### Excerpted records

********************

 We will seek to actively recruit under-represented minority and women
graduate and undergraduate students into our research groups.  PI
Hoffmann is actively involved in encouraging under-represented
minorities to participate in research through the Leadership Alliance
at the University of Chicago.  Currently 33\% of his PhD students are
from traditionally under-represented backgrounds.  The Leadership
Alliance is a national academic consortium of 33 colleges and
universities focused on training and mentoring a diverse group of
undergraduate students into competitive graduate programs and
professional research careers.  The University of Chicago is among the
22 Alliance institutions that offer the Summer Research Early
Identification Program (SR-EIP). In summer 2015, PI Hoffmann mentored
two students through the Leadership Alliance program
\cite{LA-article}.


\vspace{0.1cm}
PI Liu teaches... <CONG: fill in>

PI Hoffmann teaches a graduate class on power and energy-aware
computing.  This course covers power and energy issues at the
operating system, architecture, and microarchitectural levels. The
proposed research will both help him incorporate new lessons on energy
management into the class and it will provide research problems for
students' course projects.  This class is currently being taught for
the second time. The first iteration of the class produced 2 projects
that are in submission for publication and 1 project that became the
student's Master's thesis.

********************

### What to do
Go through the records above and copy each one exactly.

### Exercise answer
 We will seek to actively recruit under-represented minority and women
graduate and undergraduate students into our research groups.  PI
Hoffmann is actively involved in encouraging under-represented
minorities to participate in research through the Leadership Alliance
at the University of Chicago.  Currently 33\% of his PhD students are
from traditionally under-represented backgrounds.  The Leadership
Alliance is a national academic consortium of 33 colleges and
universities focused on training and mentoring a diverse group of
undergraduate students into competitive graduate programs and
professional research careers.  The University of Chicago is among the
22 Alliance institutions that offer the Summer Research Early
Identification Program (SR-EIP). In summer 2015, PI Hoffmann mentored
two students through the Leadership Alliance program
\cite{LA-article}.


\vspace{0.1cm}
PI Liu teaches... <CONG: fill in>

PI Hoffmann teaches a graduate class on power and energy-aware
computing.  This course covers power and energy issues at the
operating system, architecture, and microarchitectural levels. The
proposed research will both help him incorporate new lessons on energy
management into the class and it will provide research problems for
students' course projects.  This class is currently being taught for
the second time. The first iteration of the class produced 2 projects
that are in submission for publication and 1 project that became the
student's Master's thesis.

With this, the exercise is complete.